Dataset entries:

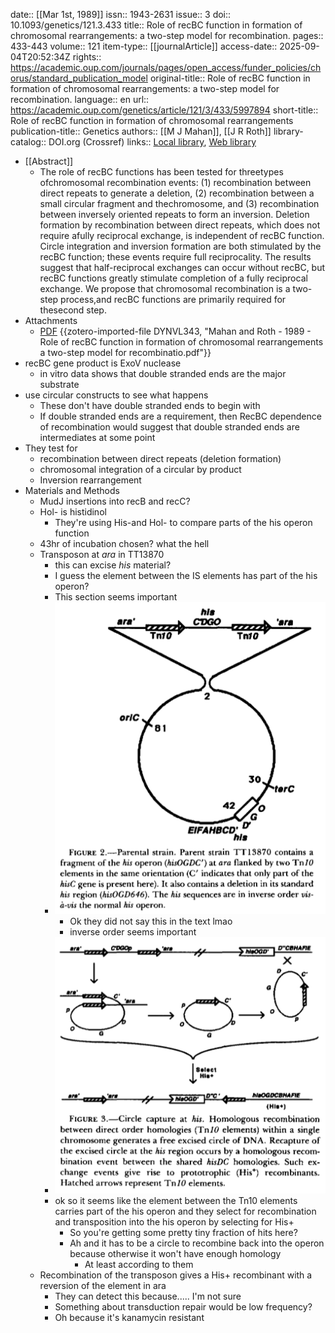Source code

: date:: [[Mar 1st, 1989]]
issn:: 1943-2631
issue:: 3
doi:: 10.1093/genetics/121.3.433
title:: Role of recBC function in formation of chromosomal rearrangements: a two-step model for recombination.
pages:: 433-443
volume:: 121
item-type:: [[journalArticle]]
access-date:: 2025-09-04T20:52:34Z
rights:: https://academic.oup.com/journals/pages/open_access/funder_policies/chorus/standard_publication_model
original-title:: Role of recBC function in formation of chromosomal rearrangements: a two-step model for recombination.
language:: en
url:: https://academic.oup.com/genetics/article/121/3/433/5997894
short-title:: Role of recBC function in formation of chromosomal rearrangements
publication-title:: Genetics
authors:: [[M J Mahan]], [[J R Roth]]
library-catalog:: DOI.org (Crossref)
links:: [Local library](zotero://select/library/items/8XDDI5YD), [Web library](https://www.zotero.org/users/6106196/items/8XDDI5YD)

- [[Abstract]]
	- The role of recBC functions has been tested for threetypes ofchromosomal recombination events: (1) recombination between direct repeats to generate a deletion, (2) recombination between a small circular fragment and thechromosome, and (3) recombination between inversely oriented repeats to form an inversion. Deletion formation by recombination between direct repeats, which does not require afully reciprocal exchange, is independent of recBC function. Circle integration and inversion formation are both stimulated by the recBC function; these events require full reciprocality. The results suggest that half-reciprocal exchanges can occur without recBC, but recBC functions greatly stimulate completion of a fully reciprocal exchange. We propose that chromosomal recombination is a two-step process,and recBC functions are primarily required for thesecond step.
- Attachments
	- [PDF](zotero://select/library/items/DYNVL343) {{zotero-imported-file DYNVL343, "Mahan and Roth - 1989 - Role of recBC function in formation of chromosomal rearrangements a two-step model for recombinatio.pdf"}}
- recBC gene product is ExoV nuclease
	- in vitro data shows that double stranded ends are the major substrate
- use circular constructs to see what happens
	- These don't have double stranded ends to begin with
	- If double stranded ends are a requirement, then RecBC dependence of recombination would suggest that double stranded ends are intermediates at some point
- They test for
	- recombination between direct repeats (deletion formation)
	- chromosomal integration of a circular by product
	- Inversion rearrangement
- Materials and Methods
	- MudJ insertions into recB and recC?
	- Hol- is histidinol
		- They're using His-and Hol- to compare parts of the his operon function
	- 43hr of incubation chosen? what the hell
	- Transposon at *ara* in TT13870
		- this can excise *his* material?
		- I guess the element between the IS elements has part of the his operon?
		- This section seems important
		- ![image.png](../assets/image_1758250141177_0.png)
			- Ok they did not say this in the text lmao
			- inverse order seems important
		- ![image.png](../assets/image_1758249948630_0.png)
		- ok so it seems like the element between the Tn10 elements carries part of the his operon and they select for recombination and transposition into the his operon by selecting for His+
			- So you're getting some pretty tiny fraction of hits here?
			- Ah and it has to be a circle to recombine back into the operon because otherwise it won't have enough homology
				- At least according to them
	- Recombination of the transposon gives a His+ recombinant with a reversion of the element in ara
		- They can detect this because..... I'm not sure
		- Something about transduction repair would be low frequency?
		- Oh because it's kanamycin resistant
* * *
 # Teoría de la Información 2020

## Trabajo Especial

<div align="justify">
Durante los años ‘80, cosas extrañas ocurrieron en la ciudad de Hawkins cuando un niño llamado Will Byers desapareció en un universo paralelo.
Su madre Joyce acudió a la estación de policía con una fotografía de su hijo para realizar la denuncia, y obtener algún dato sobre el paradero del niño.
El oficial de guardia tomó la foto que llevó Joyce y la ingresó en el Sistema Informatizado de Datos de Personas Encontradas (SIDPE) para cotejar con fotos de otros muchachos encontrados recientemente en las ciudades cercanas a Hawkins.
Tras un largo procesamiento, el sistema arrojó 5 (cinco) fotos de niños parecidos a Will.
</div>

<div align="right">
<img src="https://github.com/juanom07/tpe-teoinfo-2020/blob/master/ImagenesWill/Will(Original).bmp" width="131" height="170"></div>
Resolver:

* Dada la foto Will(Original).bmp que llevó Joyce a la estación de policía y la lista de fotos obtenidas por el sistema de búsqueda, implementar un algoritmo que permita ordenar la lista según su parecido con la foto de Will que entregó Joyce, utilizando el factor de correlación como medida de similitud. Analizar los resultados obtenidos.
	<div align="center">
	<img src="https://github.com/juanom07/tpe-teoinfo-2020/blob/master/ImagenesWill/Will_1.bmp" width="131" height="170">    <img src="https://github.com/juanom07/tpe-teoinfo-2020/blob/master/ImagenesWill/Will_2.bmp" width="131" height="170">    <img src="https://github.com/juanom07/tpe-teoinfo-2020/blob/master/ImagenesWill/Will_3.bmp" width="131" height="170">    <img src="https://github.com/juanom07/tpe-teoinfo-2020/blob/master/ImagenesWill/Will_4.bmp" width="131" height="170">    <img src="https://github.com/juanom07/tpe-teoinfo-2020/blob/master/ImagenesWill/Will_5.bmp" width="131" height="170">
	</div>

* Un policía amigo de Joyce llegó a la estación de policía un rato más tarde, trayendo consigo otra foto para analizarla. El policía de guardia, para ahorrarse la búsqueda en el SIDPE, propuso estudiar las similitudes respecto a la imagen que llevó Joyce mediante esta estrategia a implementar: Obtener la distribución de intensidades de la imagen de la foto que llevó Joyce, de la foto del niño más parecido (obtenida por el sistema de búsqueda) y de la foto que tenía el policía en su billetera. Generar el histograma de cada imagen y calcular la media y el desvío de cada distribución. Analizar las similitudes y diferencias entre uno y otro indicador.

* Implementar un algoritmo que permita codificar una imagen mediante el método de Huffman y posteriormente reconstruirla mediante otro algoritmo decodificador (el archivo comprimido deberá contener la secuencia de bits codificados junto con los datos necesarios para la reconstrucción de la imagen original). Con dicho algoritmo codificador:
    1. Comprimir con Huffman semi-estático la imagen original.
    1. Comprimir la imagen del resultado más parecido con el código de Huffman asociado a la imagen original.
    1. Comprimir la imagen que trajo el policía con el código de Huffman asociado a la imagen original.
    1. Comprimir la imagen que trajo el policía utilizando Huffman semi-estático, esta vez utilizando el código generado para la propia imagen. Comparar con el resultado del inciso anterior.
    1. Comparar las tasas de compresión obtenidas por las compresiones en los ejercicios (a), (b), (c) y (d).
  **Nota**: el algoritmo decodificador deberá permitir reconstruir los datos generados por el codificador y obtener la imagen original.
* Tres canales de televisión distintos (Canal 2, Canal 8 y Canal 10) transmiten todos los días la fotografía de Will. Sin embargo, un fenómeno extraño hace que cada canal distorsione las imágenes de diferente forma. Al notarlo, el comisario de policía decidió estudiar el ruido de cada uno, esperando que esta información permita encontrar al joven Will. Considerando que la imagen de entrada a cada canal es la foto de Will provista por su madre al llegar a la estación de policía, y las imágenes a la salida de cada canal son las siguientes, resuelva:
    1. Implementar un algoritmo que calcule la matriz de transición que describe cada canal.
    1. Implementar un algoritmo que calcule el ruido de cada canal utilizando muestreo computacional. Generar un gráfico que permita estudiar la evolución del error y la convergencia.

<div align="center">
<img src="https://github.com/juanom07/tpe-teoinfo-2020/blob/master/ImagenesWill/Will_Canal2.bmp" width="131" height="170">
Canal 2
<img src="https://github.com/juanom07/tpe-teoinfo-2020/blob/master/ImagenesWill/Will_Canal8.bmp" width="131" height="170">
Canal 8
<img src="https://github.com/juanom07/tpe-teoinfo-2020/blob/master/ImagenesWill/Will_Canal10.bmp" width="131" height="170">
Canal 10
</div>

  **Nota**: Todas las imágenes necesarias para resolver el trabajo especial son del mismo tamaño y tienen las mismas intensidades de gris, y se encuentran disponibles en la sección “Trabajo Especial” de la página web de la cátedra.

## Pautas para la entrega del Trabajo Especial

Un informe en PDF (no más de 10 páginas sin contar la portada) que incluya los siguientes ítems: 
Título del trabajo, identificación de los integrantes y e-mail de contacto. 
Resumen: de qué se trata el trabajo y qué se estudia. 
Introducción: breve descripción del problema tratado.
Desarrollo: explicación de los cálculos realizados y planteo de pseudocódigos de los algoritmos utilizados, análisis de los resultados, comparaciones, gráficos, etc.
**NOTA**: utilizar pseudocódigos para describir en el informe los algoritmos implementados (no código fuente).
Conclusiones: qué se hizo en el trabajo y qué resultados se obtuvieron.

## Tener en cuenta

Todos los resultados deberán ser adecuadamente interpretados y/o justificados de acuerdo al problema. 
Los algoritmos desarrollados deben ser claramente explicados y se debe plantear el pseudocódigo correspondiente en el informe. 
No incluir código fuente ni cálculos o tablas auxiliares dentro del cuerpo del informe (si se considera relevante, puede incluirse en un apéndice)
==
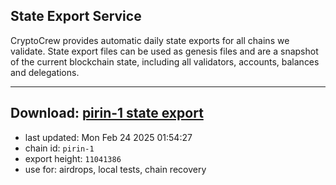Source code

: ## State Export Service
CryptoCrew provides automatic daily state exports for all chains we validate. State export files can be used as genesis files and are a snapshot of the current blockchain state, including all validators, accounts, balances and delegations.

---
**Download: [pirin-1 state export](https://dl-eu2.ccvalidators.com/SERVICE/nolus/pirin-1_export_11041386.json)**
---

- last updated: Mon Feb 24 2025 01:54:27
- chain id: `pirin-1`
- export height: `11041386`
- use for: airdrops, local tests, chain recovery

> What to do: Which lines above carry the string "academic"? Copy those lines.

> Completed exercise:
rights:: https://academic.oup.com/journals/pages/open_access/funder_policies/chorus/standard_publication_model
url:: https://academic.oup.com/genetics/article/121/3/433/5997894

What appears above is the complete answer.